A stitch for snoring! A special kind of surgical thread is being used by Surgeons to tackle snoring. The thread was developed for facelifts and promotes tissue growth. By anchoring the tongue to the base of the mouth, this will prevent the tongue from falling back which can cause snoring.
The technique has been developed to treat obstructive sleep apnea, a condition that affects an estimated one in 15 adults.
Sleep apnea occurs when the muscles that would normally hold the airways open relax during sleep – as a result, the base of the tongue and other soft tissue collapse. It’s the vibration of this tissue as air passes over it that causes the characteristic sound of snoring.
In some cases the airways can close completely – the patient then stops breathing for several seconds before the brain steps in to get things working again. However, this can lead to a patient briefly waking up to 100 times a night. If left untreated, sleep apnea is linked to daytime sleepiness, hypertension, depression, coronary artery disease and stroke.
The most common treatment for moderate to severe cases is a continuous positive airway pressure (CPAP) machine.
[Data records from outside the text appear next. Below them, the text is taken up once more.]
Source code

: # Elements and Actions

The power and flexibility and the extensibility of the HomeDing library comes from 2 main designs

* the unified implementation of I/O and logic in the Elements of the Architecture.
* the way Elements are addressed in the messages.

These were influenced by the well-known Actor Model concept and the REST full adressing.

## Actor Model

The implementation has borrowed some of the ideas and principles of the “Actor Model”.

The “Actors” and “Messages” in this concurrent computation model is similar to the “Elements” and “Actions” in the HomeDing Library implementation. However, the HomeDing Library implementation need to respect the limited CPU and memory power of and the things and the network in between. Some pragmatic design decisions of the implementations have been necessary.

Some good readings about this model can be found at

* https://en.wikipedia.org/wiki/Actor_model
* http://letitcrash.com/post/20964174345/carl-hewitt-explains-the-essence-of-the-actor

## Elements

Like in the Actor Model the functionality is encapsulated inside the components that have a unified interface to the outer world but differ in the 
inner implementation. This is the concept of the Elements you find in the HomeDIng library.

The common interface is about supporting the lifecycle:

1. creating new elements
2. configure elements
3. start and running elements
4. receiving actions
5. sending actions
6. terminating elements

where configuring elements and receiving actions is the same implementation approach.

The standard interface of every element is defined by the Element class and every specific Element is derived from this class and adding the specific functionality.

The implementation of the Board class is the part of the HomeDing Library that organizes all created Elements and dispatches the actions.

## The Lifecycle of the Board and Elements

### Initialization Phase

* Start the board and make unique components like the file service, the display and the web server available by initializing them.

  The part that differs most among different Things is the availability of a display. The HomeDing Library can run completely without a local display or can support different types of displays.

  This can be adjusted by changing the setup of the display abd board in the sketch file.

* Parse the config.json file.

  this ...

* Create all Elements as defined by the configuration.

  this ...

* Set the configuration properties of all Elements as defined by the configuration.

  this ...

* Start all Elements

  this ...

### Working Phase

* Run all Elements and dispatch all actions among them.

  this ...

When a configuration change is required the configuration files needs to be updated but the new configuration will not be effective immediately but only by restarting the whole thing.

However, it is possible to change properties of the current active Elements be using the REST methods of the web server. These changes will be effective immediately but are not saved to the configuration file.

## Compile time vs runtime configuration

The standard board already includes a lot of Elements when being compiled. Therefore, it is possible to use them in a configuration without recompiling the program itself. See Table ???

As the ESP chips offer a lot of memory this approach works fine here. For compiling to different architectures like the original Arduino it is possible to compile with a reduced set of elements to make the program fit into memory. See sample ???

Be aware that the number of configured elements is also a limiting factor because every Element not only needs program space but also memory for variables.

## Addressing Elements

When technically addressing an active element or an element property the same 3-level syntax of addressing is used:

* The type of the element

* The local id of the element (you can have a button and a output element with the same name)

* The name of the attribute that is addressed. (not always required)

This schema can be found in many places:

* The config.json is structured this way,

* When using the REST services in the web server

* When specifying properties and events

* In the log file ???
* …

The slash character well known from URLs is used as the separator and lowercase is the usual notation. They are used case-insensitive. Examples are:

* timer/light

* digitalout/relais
This is a mask worn over the mouth and nose that gently blows air into the throat to keep the airways open while the patient sleeps. However, some patients find the device difficult to use.
Surgery is another option. Surgeons would move a section of the lower jaw forward, which pulls the muscle attached to the tongue and prevents it from flopping back. Jaw bone fracture or broken teeth could be potential complications from this surgery.
The new approach, on trial at Westside Ear Nose and Throat Clinic in New York, involves ‘tying’ the tongue to the base of the mouth so that it cannot fall back.
A tiny hole is drilled into the lower jaw bone at the base of the chin – a very thin needle is then threaded through into the back of the tongue. The needle contains a special type of surgical tape that has a number of tiny plastic cones threaded along it, like beads on a string.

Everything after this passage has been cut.